Identified miRNAs including miR-17, miR-106b and miR-20b-5p have functions in skeletal muscle insulin metabolism. In skeletal muscle, miR-1719 and miR-106b20 downregulate components of the glucose transporter 4 pathway, while overexpression of miR-20b-5p impairs insulin signaling and suppresses genes in pathways related to immune function (AKTIP and STAT3)21. Some identified miRNAs have functions in islet cells as well. In pancreatic cell lines, miR-17 downregulates thioredoxin-interacting protein, a pro-apoptotic regulator of beta-cells in diabetes22. In mouse islets, miR-7 (miR-7a) targets multiple components of the mTOR signaling pathway, and its inhibition promotes adult beta-cell replication23. In rats, miR-25 negatively regulates expression of insulin I messenger transcripts24. Last, islet cell expression of miR-15a is upregulated in the presence of brief (1 h) exposure to hyperglycemia but depressed after a longer period of exposure25. At the same time, overexpression of miR-15a increases insulin levels and its repression inhibits insulin synthesis by inhibiting uncoupling protein-2 (UCP-2) gene expression25. Five miRNAs identified in this study are members of the highly conserved polycistronic miR-17~92 family (miR-17, miR-20, miR-25, miR-93, and miR-106b)26, which may be important in cell-cycle regulation, as suggested by our bioinformatics analysis results.
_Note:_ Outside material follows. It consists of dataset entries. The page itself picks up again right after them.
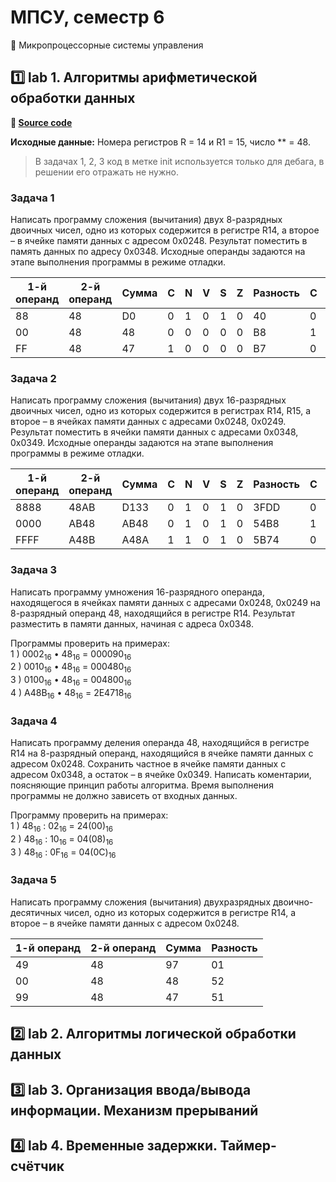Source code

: # МПСУ, семестр 6

🔑 Микропроцессорные системы управления

## 1️⃣ lab 1. Алгоритмы арифметической обработки данных

**🔗 [Source code](lab1/)**

**Исходные данные:** Номера регистров R = 14 и R1 = 15, число ** = 48.

> В задачах 1, 2, 3 код в метке init используется только для дебага, в решении его отражать не нужно.

### Задача 1

Написать программу сложения (вычитания) двух 8-разрядных двоичных чисел, одно из которых содержится в регистре R14, а второе – в ячейке памяти данных с адресом 0x0248. Результат поместить в память данных по адресу 0x0348. Исходные операнды задаются на этапе выполнения программы в режиме отладки.

| 1-й операнд | 2-й операнд | Сумма | C | N | V | S | Z | Разность | C | N | V | S | Z |
|-            |-            |-      |-  |-  |-  |-  |-  |-         |-  |-  |-  |-  |-  |
| 88          | 48          | D0    | 0 | 1 | 0 | 1 | 0 | 40       | 0 | 0 | 1 | 1 | 0 |
| 00          | 48          | 48    | 0 | 0 | 0 | 0 | 0 | B8       | 1 | 1 | 0 | 1 | 0 |
| FF          | 48          | 47    | 1 | 0 | 0 | 0 | 0 | B7       | 0 | 1 | 0 | 1 | 0 |

### Задача 2

Написать программу сложения (вычитания) двух 16-разрядных двоичных чисел, одно из которых содержится в регистрах R14, R15, а второе – в ячейках памяти данных с адресами 0x0248, 0x0249. Результат поместить в ячейки памяти данных с адресами 0x0348, 0x0349. Исходные операнды задаются на этапе выполнения программы в режиме отладки.

| 1-й операнд | 2-й операнд | Сумма | C | N | V | S | Z | Разность | C | N | V | S | Z |
|-            |-            |-      |-  |-  |-  |-  |-  |-         |-  |-  |-  |-  |-  |
| 8888        | 48AB        | D133  | 0 | 1 | 0 | 1 | 0 | 3FDD     | 0 | 0 | 1 | 1 | 0 |
| 0000        | AB48        | AB48  | 0 | 1 | 0 | 1 | 0 | 54B8     | 1 | 0 | 0 | 0 | 0 |
| FFFF        | A48B        | A48A  | 1 | 1 | 0 | 1 | 0 | 5B74     | 0 | 0 | 0 | 0 | 0 |

### Задача 3

Написать программу умножения 16-разрядного операнда, находящегося в ячейках памяти данных с адресами 0x0248, 0x0249 на 8-разрядный операнд 48, находящийся в регистре R14. Результат разместить в памяти данных, начиная с адреса 0x0348.

Программы проверить на примерах:  
1 ) 0002<sub>16</sub> • 48<sub>16</sub> = 000090<sub>16</sub>  
2 ) 0010<sub>16</sub> • 48<sub>16</sub> = 000480<sub>16</sub>  
3 ) 0100<sub>16</sub> • 48<sub>16</sub> = 004800<sub>16</sub>  
4 ) А48В<sub>16</sub> • 48<sub>16</sub> = 2E4718<sub>16</sub>

### Задача 4

Написать программу деления операнда 48, находящийся в регистре R14 на 8-разрядный операнд, находящийся в ячейке памяти данных с адресом 0x0248. Сохранить частное в ячейке памяти данных с адресом 0x0348, а остаток – в ячейке 0x0349. Написать коментарии, поясняющие принцип работы алгоритма. Время выполнения программы не должно зависеть от входных данных.

Программу проверить на примерах:  
1 ) 48<sub>16</sub> : 02<sub>16</sub> = 24(00)<sub>16</sub>  
2 ) 48<sub>16</sub> : 10<sub>16</sub> = 04(08)<sub>16</sub>  
3 ) 48<sub>16</sub> : 0F<sub>16</sub> = 04(0С)<sub>16</sub>

### Задача 5

Написать программу сложения (вычитания) двухразрядных двоично-десятичных чисел, одно из которых содержится в регистре R14, а второе – в ячейке памяти данных с адресом 0x0248.

| 1-й операнд | 2-й операнд | Сумма | Разность |
|-            |-            |-      |-         |
| 49          | 48          | 97    | 01       |
| 00          | 48          | 48    | 52       |
| 99          | 48          | 47    | 51       |

## 2️⃣ lab 2. Алгоритмы логической обработки данных

## 3️⃣ lab 3. Организация ввода/вывода информации. Механизм прерываний

## 4️⃣ lab 4. Временные задержки. Таймер-счётчик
An important limitation of our pilot study is that it was underpowered to detect an exhaustive list of circulating miRNAs associated with incident diabetes. We used conservative correction for multiple testing to mitigate risk of type II error. Results are preliminary and need to be replicated in other populations. In addition, at baseline the groups differed in distribution of impaired fasting glucose (IFG) and impaired glucose tolerance (IGT). To further characterize baseline glycemic status, we used 30-, 60-, 120-, and 180-minute values of glucose and insulin from baseline oral glucose tolerance tests to calculate Matsuda and insulinogenic indices (IGI) for study participants. These values were very similar between the groups (Matsuda 3.1 ± 0.7 vs. 3.2 ± 1.3, p = 0.879; IGI 0.8 ± 1.0 vs. 0.7 ± 0.4, p = 0.883), suggesting that differences in baseline miRNA levels were unlikely to be attributable to differences in glucose tolerance at baseline, despite the differing distributions of IFG and IGT.

This analysis demonstrates the utility of measuring circulating miRNAs with RNA sequencing from observational and interventional studies of type 2 diabetes to characterize changes that precede the development of diabetes. Results can be carried forward in the development of predictive biomarkers of future type 2 diabetes.